Exercise ->
The expected output is a copy of every line in the records with the string "should".

[Data records]
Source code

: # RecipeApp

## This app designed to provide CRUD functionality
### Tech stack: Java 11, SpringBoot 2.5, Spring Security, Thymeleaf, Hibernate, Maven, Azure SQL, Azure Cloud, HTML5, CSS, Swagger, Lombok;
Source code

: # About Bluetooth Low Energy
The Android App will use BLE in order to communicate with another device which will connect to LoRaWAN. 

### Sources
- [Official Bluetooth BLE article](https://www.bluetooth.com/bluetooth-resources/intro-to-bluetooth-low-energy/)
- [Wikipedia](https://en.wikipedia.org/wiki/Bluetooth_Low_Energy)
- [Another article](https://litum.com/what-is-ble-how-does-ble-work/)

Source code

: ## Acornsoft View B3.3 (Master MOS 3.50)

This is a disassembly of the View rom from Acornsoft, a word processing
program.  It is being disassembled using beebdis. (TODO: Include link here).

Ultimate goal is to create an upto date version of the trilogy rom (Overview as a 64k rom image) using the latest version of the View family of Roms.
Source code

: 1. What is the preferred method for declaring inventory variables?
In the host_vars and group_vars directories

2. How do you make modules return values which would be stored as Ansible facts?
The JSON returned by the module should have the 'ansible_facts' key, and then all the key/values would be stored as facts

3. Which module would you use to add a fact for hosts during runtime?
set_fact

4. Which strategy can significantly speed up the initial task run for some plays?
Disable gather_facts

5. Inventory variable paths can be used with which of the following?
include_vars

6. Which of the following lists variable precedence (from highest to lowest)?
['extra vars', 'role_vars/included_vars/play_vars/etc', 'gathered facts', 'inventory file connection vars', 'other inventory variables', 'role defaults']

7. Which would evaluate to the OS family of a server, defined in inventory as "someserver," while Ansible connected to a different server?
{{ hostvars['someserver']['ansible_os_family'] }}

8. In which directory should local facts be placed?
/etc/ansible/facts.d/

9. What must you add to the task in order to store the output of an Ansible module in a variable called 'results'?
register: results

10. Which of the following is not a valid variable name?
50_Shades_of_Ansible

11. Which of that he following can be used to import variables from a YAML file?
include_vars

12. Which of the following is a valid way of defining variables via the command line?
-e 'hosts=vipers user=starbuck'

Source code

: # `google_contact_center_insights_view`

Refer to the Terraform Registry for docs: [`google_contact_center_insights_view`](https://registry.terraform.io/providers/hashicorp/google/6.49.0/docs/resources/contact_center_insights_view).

Your response ->
The JSON returned by the module should have the 'ansible_facts' key, and then all the key/values would be stored as facts
8. In which directory should local facts be placed?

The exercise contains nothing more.